Work order:
The answer must consist only of the lines in the records below from the line with "PUT /comments/:id" to the line with "This weather app", both included, copied word for word with every picture left out.

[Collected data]
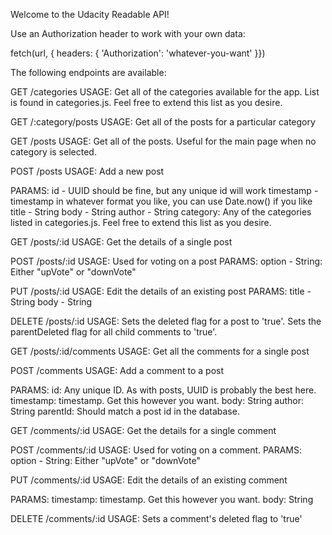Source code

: Welcome to the Udacity Readable API!

Use an Authorization header to work with your own data:

fetch(url, { headers: { 'Authorization': 'whatever-you-want' }})

The following endpoints are available:

GET /categories
  USAGE:
    Get all of the categories available for the app. List is found in categories.js.
    Feel free to extend this list as you desire.

GET /:category/posts
  USAGE:
    Get all of the posts for a particular category

GET /posts
  USAGE:
    Get all of the posts. Useful for the main page when no category is selected.

POST /posts
  USAGE:
    Add a new post

  PARAMS:
    id - UUID should be fine, but any unique id will work
    timestamp - timestamp in whatever format you like, you can use Date.now() if you like
    title - String
    body - String
    author - String
    category: Any of the categories listed in categories.js. Feel free to extend this list as you desire.

GET /posts/:id
  USAGE:
    Get the details of a single post

POST /posts/:id
  USAGE:
    Used for voting on a post
  PARAMS:
    option - String: Either "upVote" or "downVote"

PUT /posts/:id
  USAGE:
    Edit the details of an existing post
  PARAMS:
    title - String
    body - String

DELETE /posts/:id
  USAGE:
    Sets the deleted flag for a post to 'true'.
    Sets the parentDeleted flag for all child comments to 'true'.

GET /posts/:id/comments
  USAGE:
    Get all the comments for a single post

POST /comments
  USAGE:
    Add a comment to a post

  PARAMS:
    id: Any unique ID. As with posts, UUID is probably the best here.
    timestamp: timestamp. Get this however you want.
    body: String
    author: String
    parentId: Should match a post id in the database.

GET /comments/:id
  USAGE:
    Get the details for a single comment

POST /comments/:id
  USAGE:
    Used for voting on a comment.
  PARAMS:
    option - String: Either "upVote" or "downVote"

PUT /comments/:id
  USAGE:
    Edit the details of an existing comment

  PARAMS:
    timestamp: timestamp. Get this however you want.
    body: String

DELETE /comments/:id
  USAGE:
    Sets a comment's deleted flag to 'true'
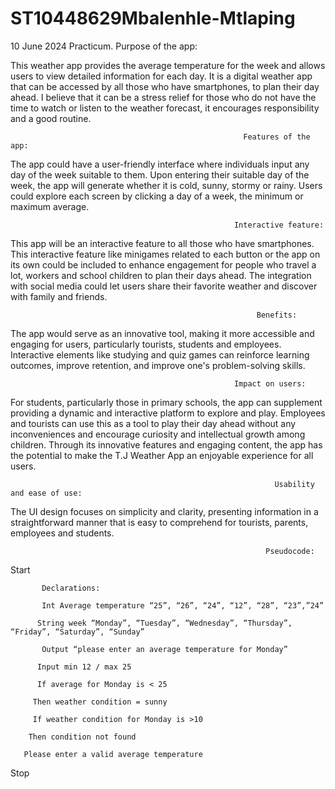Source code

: # ST10448629Mbalenhle-Mtlaping
10 June 2024 Practicum.
  Purpose of the app: 

This weather app provides the average temperature for the week and allows users to view detailed information for each day. It is a digital weather app that can be accessed by all those who have smartphones, to plan their day ahead. I believe that it can be a stress relief for those who do not have the time to watch or listen to the weather forecast, it encourages responsibility and a good routine. 

 

                                                                

                                                        Features of the app: 

The app could have a user-friendly interface where individuals input any day of the week suitable to them. Upon entering their suitable day of the week, the app will generate whether it is cold, sunny, stormy or rainy. Users could explore each screen by clicking a day of a week, the minimum or maximum average. 

 

 

                                                      Interactive feature: 

This app will be an interactive feature to all those who have smartphones. This interactive feature like minigames related to each button or the app on its own could be included to enhance engagement for people who travel a lot, workers and school children to plan their days ahead. The integration with social media could let users share their favorite weather and discover with family and friends. 

 

                                                           Benefits: 

The app would serve as an innovative tool, making it more accessible and engaging for users, particularly tourists, students and employees. Interactive elements like studying and quiz games can reinforce learning outcomes, improve retention, and improve one's problem-solving skills. 

  

 

                                                      Impact on users: 

For students, particularly those in primary schools, the app can supplement providing a dynamic and interactive platform to explore and play. Employees and tourists can use this as a tool to play their day ahead without any inconveniences and encourage curiosity and intellectual growth among children. Through its innovative features and engaging content, the app has the potential to make the T.J Weather App an enjoyable experience for all users. 

 

                                                               Usability and ease of use: 

The UI design focuses on simplicity and clarity, presenting information in a straightforward manner that is easy to comprehend for tourists, parents, employees and students. 



                                                             Pseudocode:
                                                      

Start 

           Declarations: 

           Int Average temperature “25”, “26”, “24”, “12”, “28”, “23”,”24” 

          String week “Monday”, “Tuesday”, “Wednesday”, “Thursday”, “Friday”, “Saturday”, “Sunday” 

           Output “please enter an average temperature for Monday” 

          Input min 12 / max 25 

          If average for Monday is < 25 

         Then weather condition = sunny 

         If weather condition for Monday is >10 

        Then condition not found 

       Please enter a valid average temperature  

Stop 


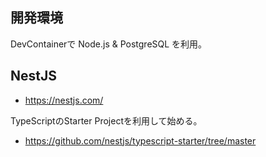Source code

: ## 開発環境

DevContainerで Node.js & PostgreSQL を利用。

## NestJS

* https://nestjs.com/

TypeScriptのStarter Projectを利用して始める。

* https://github.com/nestjs/typescript-starter/tree/master


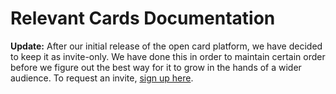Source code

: # Relevant Cards Documentation

**Update:** After our initial release of the open card platform, we have decided to keep it as invite-only. We have done this in order to maintain certain order before we figure out the best way for it to grow in the hands of a wider audience. To request an invite, [sign up here](http://relevant.ai/friends/).
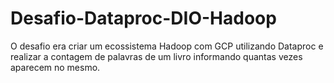 # Desafio-Dataproc-DIO-Hadoop

O desafio era criar um ecossistema Hadoop com GCP utilizando Dataproc e realizar a contagem de palavras de um livro informando quantas vezes aparecem no mesmo.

Solution:
PUT /comments/:id
  USAGE:
    Edit the details of an existing comment

  PARAMS:
    timestamp: timestamp. Get this however you want.
    body: String

DELETE /comments/:id
  USAGE:
    Sets a comment's deleted flag to 'true'
Source code

: # ST10448629Mbalenhle-Mtlaping
10 June 2024 Practicum.
  Purpose of the app: 

This weather app provides the average temperature for the week and allows users to view detailed information for each day. It is a digital weather app that can be accessed by all those who have smartphones, to plan their day ahead. I believe that it can be a stress relief for those who do not have the time to watch or listen to the weather forecast, it encourages responsibility and a good routine. 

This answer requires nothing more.